This week has been an extremely difficult week and I would like to start by saying thank you to all the members of our community who have coped with the situation with patience, perseverance and understanding. We know that different parts of our community are affected by what is happening in many different ways.
As a staff it matters to us that the whole community knows we are working hard on every aspect of this situation and the operations of our school. We are accountable to you, and I wanted to reflect some of the main focus points that the team has been concentrating on in the last few days:
- Setting up daily home learning
- Managing the staff travel situation, as we have had our staff attempting to make it into work but affected by safety and transport issues in unpredictable ways
- Supporting members of the community who are particularly affected by what is happening
- Keeping a number of our regular processes going, such as recruitment – where we remain in a competitive situation with schools across the world and so we need to proceed according to our intended timescale in order to ensure the best possible staff are working with our young people in the future
- Monitoring and managing the situation with ESF colleagues, the EDB and other relevant authorities
- Preparing for No Boundaries week, putting the necessary safety protocols and contingencies in place to support the activities that are happening and ensuring our staff are fully briefed. We have a dedicated team of staff who are in many cases leaving their own family members in Hong Kong during this time of uncertainty and I want to credit their work and commitment for making sure No Boundaries is a success once again.
As I have been walking through different parts of the school this week the efforts of staff to make it onto campus if they can, and to make sure the school is ready for our students when we can welcome them back, has really come home to me. Once example came when I visited the 5/F and spoke to two colleagues in our support staff who had both had roughly 3 hour journeys to get to school, and the same to get home again, given some of the disruption to transport. Both colleagues had come in despite the difficulties because they knew that a student project is due to happen on Monday and they had to make sure the right equipment is in place, and when I spoke to them they were working tirelessly to do this. These colleagues and their actions capture the feeling we all have in this situation – that it is difficult, and terribly sad, but that we are all looking forward to that point at which we can re-open and welcome our young people back to their school, and we are working intensively towards that goal.

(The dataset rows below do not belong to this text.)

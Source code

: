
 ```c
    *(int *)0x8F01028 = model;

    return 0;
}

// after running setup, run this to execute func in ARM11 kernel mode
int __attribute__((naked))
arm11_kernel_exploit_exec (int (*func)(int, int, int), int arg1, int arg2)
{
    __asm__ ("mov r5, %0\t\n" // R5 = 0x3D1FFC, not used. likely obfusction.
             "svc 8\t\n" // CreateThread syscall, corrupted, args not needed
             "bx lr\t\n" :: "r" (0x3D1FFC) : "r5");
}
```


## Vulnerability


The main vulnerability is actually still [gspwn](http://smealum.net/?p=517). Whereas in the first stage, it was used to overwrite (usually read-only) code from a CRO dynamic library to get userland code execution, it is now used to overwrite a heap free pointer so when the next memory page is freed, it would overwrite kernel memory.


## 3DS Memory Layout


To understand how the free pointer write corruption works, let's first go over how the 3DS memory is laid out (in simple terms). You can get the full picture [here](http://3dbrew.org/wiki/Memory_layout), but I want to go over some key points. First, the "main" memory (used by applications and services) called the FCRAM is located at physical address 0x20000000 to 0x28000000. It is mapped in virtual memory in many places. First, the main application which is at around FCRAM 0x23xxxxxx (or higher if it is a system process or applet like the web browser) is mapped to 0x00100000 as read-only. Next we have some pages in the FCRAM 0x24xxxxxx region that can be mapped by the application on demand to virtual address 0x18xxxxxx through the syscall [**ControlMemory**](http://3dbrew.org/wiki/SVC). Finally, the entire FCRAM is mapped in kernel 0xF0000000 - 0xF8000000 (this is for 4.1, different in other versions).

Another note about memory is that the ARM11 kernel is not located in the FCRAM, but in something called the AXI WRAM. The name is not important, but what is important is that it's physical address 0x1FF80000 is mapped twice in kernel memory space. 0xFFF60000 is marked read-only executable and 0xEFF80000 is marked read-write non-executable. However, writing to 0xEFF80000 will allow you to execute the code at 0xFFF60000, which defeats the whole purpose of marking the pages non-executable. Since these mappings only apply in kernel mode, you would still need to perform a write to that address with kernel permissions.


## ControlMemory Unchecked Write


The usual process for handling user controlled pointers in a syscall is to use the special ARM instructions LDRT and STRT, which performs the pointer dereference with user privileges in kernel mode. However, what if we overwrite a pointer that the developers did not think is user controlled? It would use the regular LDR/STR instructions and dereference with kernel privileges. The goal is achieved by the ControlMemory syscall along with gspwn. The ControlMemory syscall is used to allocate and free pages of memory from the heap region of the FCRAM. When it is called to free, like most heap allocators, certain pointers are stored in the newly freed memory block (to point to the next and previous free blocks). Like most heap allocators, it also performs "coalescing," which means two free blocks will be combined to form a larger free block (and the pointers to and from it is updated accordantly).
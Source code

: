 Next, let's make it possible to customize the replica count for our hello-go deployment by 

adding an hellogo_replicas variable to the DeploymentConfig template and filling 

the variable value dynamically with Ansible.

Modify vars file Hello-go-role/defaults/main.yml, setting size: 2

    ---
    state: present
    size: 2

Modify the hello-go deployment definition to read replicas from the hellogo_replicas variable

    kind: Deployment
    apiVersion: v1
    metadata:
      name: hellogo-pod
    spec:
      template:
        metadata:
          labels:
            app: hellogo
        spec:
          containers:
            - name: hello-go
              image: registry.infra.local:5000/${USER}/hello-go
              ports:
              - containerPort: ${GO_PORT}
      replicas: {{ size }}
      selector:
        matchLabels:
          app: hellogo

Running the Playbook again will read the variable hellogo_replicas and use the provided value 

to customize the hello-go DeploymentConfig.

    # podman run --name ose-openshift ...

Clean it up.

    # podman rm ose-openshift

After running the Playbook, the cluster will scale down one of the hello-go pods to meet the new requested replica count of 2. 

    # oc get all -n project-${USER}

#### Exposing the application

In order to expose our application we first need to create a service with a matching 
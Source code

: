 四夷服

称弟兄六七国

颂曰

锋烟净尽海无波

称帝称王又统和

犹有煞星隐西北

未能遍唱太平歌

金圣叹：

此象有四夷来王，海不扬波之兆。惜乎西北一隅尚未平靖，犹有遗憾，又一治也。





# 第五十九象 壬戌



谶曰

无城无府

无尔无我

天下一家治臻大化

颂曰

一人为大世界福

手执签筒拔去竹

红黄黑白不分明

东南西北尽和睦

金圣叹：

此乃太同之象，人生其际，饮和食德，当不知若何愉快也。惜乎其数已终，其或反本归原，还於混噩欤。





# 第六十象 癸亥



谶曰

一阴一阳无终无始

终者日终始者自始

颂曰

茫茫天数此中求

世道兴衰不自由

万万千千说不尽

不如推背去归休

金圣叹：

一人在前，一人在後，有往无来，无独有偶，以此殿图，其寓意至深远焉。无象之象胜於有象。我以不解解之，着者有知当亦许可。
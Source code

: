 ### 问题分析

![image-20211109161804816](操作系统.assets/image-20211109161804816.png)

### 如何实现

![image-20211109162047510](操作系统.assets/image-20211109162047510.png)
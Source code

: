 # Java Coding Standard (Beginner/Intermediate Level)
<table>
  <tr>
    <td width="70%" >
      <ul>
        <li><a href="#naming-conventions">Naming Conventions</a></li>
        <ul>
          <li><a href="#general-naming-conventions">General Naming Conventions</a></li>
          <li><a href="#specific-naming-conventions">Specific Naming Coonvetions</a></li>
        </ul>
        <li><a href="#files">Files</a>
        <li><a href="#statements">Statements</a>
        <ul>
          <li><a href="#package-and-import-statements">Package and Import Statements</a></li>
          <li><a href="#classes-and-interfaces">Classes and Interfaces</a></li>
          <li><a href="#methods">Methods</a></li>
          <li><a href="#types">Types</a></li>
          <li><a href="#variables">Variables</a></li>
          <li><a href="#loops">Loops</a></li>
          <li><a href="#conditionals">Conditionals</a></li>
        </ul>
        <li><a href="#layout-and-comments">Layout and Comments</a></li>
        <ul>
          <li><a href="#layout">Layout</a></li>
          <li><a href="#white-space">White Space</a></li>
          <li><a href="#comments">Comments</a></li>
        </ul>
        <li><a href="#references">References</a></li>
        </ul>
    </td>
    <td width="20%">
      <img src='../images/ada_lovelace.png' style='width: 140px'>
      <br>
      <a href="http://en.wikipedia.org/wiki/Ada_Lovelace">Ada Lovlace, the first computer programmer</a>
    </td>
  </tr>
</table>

We have also been engaging in medium-term planning in case the current situation extends beyond the weekend. Clearly there are a large number of variables, and with such a complex organisation there are many considerations. We do not know what will happen next week and beyond, but we feel it is prudent to explore alternative ways to facilitate learning in two main possible scenarios:
If classes remain suspended under EDB / ESF-wide decisions:
If classes remain suspended for a longer time, as a minimum benchmark we anticipate utilising our home learning processes as have been employed over the last few days. However, we are exploring how we could utilise remote teaching to facilitate learning, where teachers use technology such as Google Hangouts to run classes online, supported by Virtual Learning Environments such as Google Classroom and Ding!. Remote teaching may only be able to apply to certain yeargroups, or certain parts of the curriculum. For Secondary students in particular it may be dependent on a revised timetable so that students and teachers know when and how to engage in remote teaching for different parts of the curriculum.
If classes can resume in part, but the ongoing situation in the city prevents sections of our staff and/or student community from being able to access the campus safely:
If classes can resume in part but with some students and/or staff still experiencing issues getting to DC, we are exploring a limited opening model which involves offering a smaller number of classes at any one time for students assured to make it to campus safely, staffed by teachers who can also be assured to make it to campus but who may not be the teachers regularly assigned to a particular group. On Wednesday this week we did in fact have a draft limited opening model planned out, prior to being notified of the EDB suspension of classes, so we have retained this planning for if we are able to utilise it later. The model would only be relevant to us if the EDB discontinue the suspension of classes, as while this remains in place we are not able to offer classes on campus.
We hope it is useful for us to share our initial thinking with you at this stage. We are not able to say what will happen on future days, but we want to assure you that we are planning for as many different eventualities as we can and are absolutely committed to trying, whenever it proves possible, to continue learning as intended and to welcoming your child back to the College. If any of the scenarios above are invoked, one thing that is certain is that it will take time for us to implement the necessary structures and for teachers to plan and adapt their teaching. Consequently, we ask for your continued patience and will communicate with you further as the situation develops.
DC is what it is because of the people who make up our community. Consequently, underpinning all our work at the moment is the strong hope that we will be able to re-open in full as soon as possible and continue our work together – staff, students, and parents – here at the College.